PROBLEM TO WORK ON: Retype the records exactly.

DATASET EXTRACT:
----
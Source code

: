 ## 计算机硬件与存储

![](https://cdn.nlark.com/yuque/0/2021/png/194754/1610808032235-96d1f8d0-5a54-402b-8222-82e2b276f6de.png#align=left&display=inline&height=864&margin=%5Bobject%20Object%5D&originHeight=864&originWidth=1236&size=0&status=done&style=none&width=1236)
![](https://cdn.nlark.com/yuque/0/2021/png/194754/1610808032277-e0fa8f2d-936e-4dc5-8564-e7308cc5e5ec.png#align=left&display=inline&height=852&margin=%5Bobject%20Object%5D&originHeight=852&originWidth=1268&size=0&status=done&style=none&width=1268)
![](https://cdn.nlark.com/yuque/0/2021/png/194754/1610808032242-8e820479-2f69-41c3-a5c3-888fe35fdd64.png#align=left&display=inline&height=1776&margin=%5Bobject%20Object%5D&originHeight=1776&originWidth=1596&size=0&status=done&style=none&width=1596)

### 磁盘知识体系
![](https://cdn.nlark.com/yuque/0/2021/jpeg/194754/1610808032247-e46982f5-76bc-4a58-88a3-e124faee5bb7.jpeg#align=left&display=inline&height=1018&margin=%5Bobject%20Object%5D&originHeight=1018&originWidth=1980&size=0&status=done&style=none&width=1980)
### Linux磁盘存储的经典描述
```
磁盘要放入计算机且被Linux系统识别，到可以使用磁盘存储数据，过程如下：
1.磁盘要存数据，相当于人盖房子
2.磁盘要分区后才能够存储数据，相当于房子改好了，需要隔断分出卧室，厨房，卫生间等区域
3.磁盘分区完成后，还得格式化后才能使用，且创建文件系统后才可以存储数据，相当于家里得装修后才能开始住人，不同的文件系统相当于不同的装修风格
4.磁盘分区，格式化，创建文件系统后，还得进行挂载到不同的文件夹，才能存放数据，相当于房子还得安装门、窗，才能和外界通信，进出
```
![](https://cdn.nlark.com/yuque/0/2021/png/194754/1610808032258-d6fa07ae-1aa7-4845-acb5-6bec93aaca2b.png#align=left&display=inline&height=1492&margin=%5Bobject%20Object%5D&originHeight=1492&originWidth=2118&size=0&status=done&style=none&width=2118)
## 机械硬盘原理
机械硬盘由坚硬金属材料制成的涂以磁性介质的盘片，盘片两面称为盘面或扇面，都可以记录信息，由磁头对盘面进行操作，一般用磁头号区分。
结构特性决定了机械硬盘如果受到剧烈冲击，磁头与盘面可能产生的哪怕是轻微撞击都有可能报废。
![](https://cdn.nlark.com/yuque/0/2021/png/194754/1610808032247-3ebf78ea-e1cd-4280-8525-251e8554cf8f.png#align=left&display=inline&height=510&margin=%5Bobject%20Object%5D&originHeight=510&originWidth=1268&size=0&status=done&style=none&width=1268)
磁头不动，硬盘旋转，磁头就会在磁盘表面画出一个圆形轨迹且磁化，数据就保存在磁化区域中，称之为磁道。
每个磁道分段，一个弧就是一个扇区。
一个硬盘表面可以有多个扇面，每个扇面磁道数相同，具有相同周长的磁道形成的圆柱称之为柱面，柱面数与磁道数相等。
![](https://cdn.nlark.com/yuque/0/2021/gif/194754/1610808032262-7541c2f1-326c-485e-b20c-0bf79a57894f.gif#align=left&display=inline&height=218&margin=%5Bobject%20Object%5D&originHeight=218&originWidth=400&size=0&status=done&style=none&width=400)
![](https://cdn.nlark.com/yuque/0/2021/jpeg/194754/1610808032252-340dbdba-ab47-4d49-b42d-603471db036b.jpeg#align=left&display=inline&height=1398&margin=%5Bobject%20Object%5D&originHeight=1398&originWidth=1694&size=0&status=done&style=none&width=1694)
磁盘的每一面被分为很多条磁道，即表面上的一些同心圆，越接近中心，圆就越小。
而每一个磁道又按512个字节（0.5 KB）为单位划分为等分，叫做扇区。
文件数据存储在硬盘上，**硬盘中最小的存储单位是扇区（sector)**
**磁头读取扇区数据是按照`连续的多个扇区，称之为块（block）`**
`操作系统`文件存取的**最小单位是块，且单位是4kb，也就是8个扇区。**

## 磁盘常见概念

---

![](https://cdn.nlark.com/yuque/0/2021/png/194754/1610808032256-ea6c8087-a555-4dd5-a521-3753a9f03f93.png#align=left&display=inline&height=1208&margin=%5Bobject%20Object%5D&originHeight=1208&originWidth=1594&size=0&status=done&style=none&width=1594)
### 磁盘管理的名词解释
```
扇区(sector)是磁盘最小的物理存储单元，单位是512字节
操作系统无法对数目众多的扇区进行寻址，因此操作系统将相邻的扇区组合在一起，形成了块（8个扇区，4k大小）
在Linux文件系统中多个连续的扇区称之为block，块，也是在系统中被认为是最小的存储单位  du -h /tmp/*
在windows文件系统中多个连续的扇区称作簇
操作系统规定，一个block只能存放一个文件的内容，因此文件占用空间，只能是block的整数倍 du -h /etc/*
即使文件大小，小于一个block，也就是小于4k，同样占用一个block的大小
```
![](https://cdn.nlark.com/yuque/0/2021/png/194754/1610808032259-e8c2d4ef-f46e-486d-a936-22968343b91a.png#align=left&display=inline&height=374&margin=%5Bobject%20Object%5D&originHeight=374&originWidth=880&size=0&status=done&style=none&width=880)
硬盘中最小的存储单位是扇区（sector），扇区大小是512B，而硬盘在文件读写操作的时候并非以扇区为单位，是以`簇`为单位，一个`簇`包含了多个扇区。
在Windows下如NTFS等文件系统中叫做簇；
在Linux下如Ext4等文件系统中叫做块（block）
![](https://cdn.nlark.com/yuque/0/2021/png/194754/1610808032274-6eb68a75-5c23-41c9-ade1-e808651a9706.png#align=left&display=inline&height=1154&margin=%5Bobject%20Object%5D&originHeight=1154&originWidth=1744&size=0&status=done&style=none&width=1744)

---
----
ANSWER FOR THE TASK:
Source code

: ## 计算机硬件与存储

![](https://cdn.nlark.com/yuque/0/2021/png/194754/1610808032235-96d1f8d0-5a54-402b-8222-82e2b276f6de.png#align=left&display=inline&height=864&margin=%5Bobject%20Object%5D&originHeight=864&originWidth=1236&size=0&status=done&style=none&width=1236)
![](https://cdn.nlark.com/yuque/0/2021/png/194754/1610808032277-e0fa8f2d-936e-4dc5-8564-e7308cc5e5ec.png#align=left&display=inline&height=852&margin=%5Bobject%20Object%5D&originHeight=852&originWidth=1268&size=0&status=done&style=none&width=1268)
![](https://cdn.nlark.com/yuque/0/2021/png/194754/1610808032242-8e820479-2f69-41c3-a5c3-888fe35fdd64.png#align=left&display=inline&height=1776&margin=%5Bobject%20Object%5D&originHeight=1776&originWidth=1596&size=0&status=done&style=none&width=1596)

### 磁盘知识体系
![](https://cdn.nlark.com/yuque/0/2021/jpeg/194754/1610808032247-e46982f5-76bc-4a58-88a3-e124faee5bb7.jpeg#align=left&display=inline&height=1018&margin=%5Bobject%20Object%5D&originHeight=1018&originWidth=1980&size=0&status=done&style=none&width=1980)
### Linux磁盘存储的经典描述
```
磁盘要放入计算机且被Linux系统识别，到可以使用磁盘存储数据，过程如下：
1.磁盘要存数据，相当于人盖房子
2.磁盘要分区后才能够存储数据，相当于房子改好了，需要隔断分出卧室，厨房，卫生间等区域
3.磁盘分区完成后，还得格式化后才能使用，且创建文件系统后才可以存储数据，相当于家里得装修后才能开始住人，不同的文件系统相当于不同的装修风格
4.磁盘分区，格式化，创建文件系统后，还得进行挂载到不同的文件夹，才能存放数据，相当于房子还得安装门、窗，才能和外界通信，进出
```
![](https://cdn.nlark.com/yuque/0/2021/png/194754/1610808032258-d6fa07ae-1aa7-4845-acb5-6bec93aaca2b.png#align=left&display=inline&height=1492&margin=%5Bobject%20Object%5D&originHeight=1492&originWidth=2118&size=0&status=done&style=none&width=2118)
## 机械硬盘原理
机械硬盘由坚硬金属材料制成的涂以磁性介质的盘片，盘片两面称为盘面或扇面，都可以记录信息，由磁头对盘面进行操作，一般用磁头号区分。
结构特性决定了机械硬盘如果受到剧烈冲击，磁头与盘面可能产生的哪怕是轻微撞击都有可能报废。
![](https://cdn.nlark.com/yuque/0/2021/png/194754/1610808032247-3ebf78ea-e1cd-4280-8525-251e8554cf8f.png#align=left&display=inline&height=510&margin=%5Bobject%20Object%5D&originHeight=510&originWidth=1268&size=0&status=done&style=none&width=1268)
磁头不动，硬盘旋转，磁头就会在磁盘表面画出一个圆形轨迹且磁化，数据就保存在磁化区域中，称之为磁道。
每个磁道分段，一个弧就是一个扇区。
一个硬盘表面可以有多个扇面，每个扇面磁道数相同，具有相同周长的磁道形成的圆柱称之为柱面，柱面数与磁道数相等。
![](https://cdn.nlark.com/yuque/0/2021/gif/194754/1610808032262-7541c2f1-326c-485e-b20c-0bf79a57894f.gif#align=left&display=inline&height=218&margin=%5Bobject%20Object%5D&originHeight=218&originWidth=400&size=0&status=done&style=none&width=400)
![](https://cdn.nlark.com/yuque/0/2021/jpeg/194754/1610808032252-340dbdba-ab47-4d49-b42d-603471db036b.jpeg#align=left&display=inline&height=1398&margin=%5Bobject%20Object%5D&originHeight=1398&originWidth=1694&size=0&status=done&style=none&width=1694)
磁盘的每一面被分为很多条磁道，即表面上的一些同心圆，越接近中心，圆就越小。
而每一个磁道又按512个字节（0.5 KB）为单位划分为等分，叫做扇区。
文件数据存储在硬盘上，**硬盘中最小的存储单位是扇区（sector)**
**磁头读取扇区数据是按照`连续的多个扇区，称之为块（block）`**
`操作系统`文件存取的**最小单位是块，且单位是4kb，也就是8个扇区。**

## 磁盘常见概念

---

![](https://cdn.nlark.com/yuque/0/2021/png/194754/1610808032256-ea6c8087-a555-4dd5-a521-3753a9f03f93.png#align=left&display=inline&height=1208&margin=%5Bobject%20Object%5D&originHeight=1208&originWidth=1594&size=0&status=done&style=none&width=1594)
### 磁盘管理的名词解释
```
扇区(sector)是磁盘最小的物理存储单元，单位是512字节
操作系统无法对数目众多的扇区进行寻址，因此操作系统将相邻的扇区组合在一起，形成了块（8个扇区，4k大小）
在Linux文件系统中多个连续的扇区称之为block，块，也是在系统中被认为是最小的存储单位  du -h /tmp/*
在windows文件系统中多个连续的扇区称作簇
操作系统规定，一个block只能存放一个文件的内容，因此文件占用空间，只能是block的整数倍 du -h /etc/*
即使文件大小，小于一个block，也就是小于4k，同样占用一个block的大小
```
![](https://cdn.nlark.com/yuque/0/2021/png/194754/1610808032259-e8c2d4ef-f46e-486d-a936-22968343b91a.png#align=left&display=inline&height=374&margin=%5Bobject%20Object%5D&originHeight=374&originWidth=880&size=0&status=done&style=none&width=880)
硬盘中最小的存储单位是扇区（sector），扇区大小是512B，而硬盘在文件读写操作的时候并非以扇区为单位，是以`簇`为单位，一个`簇`包含了多个扇区。
在Windows下如NTFS等文件系统中叫做簇；
在Linux下如Ext4等文件系统中叫做块（block）
![](https://cdn.nlark.com/yuque/0/2021/png/194754/1610808032274-6eb68a75-5c23-41c9-ade1-e808651a9706.png#align=left&display=inline&height=1154&margin=%5Bobject%20Object%5D&originHeight=1154&originWidth=1744&size=0&status=done&style=none&width=1744)

---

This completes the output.